(Records from a collection)
+ + + + +
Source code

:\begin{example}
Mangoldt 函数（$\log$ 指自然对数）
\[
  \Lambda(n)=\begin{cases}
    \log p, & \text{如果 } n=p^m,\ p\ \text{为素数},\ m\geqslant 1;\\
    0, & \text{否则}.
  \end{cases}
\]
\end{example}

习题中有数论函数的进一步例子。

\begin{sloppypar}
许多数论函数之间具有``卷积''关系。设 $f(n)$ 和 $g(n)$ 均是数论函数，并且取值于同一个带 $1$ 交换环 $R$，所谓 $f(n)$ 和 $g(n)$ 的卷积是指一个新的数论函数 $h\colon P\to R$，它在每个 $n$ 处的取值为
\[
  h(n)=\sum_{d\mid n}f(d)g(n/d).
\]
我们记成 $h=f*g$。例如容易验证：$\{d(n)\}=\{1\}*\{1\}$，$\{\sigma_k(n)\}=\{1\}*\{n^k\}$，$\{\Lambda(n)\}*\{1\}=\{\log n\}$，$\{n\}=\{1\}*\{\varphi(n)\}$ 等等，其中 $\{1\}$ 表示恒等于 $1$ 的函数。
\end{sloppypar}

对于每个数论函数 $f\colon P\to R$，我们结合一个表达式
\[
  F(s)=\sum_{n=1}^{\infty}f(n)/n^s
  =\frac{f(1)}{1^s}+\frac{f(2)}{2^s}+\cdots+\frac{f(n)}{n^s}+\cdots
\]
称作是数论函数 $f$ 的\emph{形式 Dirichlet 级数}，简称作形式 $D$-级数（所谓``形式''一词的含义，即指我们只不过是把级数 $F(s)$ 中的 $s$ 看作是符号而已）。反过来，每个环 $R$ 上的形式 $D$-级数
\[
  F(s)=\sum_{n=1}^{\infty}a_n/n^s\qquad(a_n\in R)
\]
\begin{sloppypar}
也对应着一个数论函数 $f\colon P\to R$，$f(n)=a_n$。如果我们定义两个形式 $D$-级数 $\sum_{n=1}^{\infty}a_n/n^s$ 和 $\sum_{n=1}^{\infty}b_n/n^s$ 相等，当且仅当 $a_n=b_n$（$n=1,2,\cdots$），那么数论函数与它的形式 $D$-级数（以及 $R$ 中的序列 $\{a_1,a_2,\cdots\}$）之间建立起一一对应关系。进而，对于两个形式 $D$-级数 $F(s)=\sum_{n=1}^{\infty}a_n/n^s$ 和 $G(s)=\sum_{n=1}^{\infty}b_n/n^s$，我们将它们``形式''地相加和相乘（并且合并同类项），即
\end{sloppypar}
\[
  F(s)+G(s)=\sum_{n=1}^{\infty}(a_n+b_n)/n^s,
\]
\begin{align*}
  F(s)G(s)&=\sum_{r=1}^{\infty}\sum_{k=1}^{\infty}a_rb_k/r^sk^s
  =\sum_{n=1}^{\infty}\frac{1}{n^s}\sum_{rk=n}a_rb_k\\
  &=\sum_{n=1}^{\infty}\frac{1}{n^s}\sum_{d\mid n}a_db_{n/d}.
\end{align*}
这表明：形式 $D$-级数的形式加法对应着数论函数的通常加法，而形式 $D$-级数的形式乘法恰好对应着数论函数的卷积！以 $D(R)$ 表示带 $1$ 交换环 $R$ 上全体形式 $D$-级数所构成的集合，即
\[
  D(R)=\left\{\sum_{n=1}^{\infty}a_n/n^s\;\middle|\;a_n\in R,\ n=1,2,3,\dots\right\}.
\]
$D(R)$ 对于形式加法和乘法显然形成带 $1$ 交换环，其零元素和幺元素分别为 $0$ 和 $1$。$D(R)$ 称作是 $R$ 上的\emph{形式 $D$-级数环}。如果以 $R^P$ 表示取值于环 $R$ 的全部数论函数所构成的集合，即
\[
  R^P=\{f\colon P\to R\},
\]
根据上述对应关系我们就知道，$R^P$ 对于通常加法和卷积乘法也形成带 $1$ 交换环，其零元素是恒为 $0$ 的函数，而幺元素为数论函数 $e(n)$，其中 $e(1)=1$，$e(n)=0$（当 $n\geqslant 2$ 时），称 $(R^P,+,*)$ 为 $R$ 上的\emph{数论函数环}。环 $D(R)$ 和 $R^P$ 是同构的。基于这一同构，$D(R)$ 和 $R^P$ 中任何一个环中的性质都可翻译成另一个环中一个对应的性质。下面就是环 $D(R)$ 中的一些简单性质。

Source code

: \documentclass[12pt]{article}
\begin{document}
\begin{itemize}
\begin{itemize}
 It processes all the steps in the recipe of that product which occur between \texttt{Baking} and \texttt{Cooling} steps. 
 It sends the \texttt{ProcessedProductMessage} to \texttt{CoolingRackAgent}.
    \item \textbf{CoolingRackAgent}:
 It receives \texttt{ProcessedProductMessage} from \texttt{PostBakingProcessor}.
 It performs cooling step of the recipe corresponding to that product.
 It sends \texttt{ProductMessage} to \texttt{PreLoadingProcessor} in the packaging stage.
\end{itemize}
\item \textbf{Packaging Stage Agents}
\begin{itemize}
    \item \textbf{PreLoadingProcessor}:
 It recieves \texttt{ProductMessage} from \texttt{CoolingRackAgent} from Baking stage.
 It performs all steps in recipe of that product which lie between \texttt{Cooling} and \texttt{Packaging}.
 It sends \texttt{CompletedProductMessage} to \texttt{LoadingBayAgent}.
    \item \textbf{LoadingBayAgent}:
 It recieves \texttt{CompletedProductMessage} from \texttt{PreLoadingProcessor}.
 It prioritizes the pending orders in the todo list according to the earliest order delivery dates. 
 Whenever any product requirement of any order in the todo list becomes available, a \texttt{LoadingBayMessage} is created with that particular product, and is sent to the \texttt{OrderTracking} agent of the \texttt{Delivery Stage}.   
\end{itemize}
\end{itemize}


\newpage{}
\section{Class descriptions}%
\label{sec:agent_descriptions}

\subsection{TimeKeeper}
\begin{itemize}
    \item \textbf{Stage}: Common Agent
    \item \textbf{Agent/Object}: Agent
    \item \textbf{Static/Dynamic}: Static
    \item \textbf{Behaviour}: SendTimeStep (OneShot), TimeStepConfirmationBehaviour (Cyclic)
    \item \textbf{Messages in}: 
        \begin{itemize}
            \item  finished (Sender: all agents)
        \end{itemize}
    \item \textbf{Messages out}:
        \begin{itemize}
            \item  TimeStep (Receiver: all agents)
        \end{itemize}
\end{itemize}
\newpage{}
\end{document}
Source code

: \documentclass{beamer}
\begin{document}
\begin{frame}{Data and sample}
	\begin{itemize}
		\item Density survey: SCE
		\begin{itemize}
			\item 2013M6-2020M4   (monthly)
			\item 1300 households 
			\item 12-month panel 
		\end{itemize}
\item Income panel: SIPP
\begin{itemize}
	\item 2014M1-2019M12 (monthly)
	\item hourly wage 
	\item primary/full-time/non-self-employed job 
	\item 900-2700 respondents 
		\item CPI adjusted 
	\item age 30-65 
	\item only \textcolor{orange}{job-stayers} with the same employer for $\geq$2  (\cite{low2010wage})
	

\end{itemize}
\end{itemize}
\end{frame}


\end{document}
+ + + + +
TASK TO CARRY OUT:
Scan the data above for the word "list" and report every line where it is found.

TASK OUTPUT:
 It prioritizes the pending orders in the todo list according to the earliest order delivery dates. 
 Whenever any product requirement of any order in the todo list becomes available, a \texttt{LoadingBayMessage} is created with that particular product, and is sent to the \texttt{OrderTracking} agent of the \texttt{Delivery Stage}.   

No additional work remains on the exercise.